Fourth generation was something of a hidden renaissance for Ice-types... when it was supposed to be a true renaissance for Ice-types because Sinnoh is the only region dedicated to them. Again, Pryce clause. Anyways, the new Hail was finally integrated into Ice-types, with several Ice-types gaining Ice Body and Snow Cloak, new abilities introduced to make use of this new weather. Other Ice-types also gained unrelated secondary abilities, making Ice one of the few types where most everyone got a full set of abilities. This generation also introduced two major cross-generational evolutions and two side evolutions to make up for the previous mistakes in the older generations.

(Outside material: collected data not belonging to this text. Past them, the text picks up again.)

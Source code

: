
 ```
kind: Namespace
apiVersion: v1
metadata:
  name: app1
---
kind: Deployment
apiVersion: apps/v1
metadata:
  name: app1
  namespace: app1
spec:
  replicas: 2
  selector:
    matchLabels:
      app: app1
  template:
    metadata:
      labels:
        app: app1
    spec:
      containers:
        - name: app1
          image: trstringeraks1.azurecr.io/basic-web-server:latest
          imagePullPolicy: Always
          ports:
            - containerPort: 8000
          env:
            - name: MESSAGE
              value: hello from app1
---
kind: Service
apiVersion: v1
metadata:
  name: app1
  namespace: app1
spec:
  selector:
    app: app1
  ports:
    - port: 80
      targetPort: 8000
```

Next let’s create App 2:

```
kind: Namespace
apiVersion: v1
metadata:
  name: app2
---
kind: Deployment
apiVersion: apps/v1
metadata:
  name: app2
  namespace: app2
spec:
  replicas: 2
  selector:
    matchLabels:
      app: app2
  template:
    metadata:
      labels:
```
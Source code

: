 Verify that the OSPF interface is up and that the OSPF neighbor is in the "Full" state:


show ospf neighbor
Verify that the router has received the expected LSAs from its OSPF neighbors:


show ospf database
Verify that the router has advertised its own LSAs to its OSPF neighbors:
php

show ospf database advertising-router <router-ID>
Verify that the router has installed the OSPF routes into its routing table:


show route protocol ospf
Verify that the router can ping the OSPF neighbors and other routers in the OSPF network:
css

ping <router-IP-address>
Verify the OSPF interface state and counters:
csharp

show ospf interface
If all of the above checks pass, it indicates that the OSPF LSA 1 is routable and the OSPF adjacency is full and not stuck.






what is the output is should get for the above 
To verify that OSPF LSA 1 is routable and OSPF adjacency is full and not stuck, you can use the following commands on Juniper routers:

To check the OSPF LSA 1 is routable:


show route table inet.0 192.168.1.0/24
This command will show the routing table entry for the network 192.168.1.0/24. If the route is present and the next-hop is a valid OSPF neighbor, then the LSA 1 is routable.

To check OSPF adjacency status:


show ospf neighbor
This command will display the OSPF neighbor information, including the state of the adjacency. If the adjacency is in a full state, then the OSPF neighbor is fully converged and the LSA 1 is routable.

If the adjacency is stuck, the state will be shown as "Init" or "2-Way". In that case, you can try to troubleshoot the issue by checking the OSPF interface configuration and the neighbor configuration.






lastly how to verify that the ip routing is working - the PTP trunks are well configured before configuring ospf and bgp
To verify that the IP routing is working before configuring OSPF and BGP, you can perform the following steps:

In addition to these we got a new line to match Tyranitar, Snover-line, with Snow Warning, insta Hail setting ability, and tons of new moves due to Physical-Special split in the form of Avalanche, Ice Fang and Ice Shard. In addition, two of the moves from previous generation were also retconned to Physical, to give edge to the Physical Ice-types.
Fifth generation was another surge for Ice-types. While they were stuck to Pryce clause, there was finally another Ice-type you could obtain near fifth Gym, Vanillite. In addition, another strong Physical Ice-type move was introduced. However, the biggest introductions were Kyurem itself, the second strongest legendary of that time, and Hidden Abilities, which allowed other Pokémon to get new abilities, some related to the type, others not.
This generation also introduced seasons to make Ice-types more common in Winter, but that hardly effected things.
In sixth generation, Ice-types were put into the freezer. The type gained two new Pokémon and two new Megas, and a new ability Refrigerate, and one new cool move, Freeze-Dry. Freeze-Dry allowed Ice-types to bypass Water-types.
This was an odd thing despite Kalos' focus on Ice, and Hoenn's remake, but it happened regardless. This was another lost generation for Ice-type.
In the seventh generation, Ice-types gained several janitorial buffs. The tropical nature of Alola meant that the only good Ice-types you would gain would be end-game, however, this generation brought in large stat boosts to Unovan Ice-types, one new species, two families of regional variants, Slush Rush, Aurora Veil and Ice Hammer, and Snow Warning to Vanilluxe.
The Overview of Ice-types:
Ice-types are bad. Don't use them.
Okay, let's rewind that a bit. Ice-types served two major purposes, replacing Water for end-game and defeating the strongest type, Dragons. The former failed because Water simply superseded Ice-types, and the latter failed because Fairies were introduced. Currently Ice-type serves only one serve one purpose, hitting types for quad weakness. This is as true for conventional Ice-type moves as it is for Freeze-Dry.
It is hard to say if Ice-type would be success if it retained the old type chart, or gained several resistances like to Ground and Dragon, or an immunity to a new type. Whatever might happen to Ice-type, it needs something to make it relevant again.
Another issue regarding Ice-type is its aggressively balanced nature. This is supposed to mimic real life arctic and tundra animals, of course, and it is not too apparent for non-organic ones(which suffer other issues), but this causes issues for a type that is explicitly designed to be glass cannon, both metaphorically and literally.
Another another issue the Pryce discussed above. Ice-type might have had some success as an early route type(though attempts in Pokémon Sage and Clover seem to confirm that this won't be the case, Ice-type is really just that terrible) but this causes an issue for its rarity, even in regions like Kalos and Sinnoh where it really shouldn't be.
Ice-type also severely needs powerful Water-types that are not lolBubbleBeam and Water Pulse, the connection between the two types need to work for both ways, or Ice-type should gain more light based moves besides Flash Cannon and Signal Beam.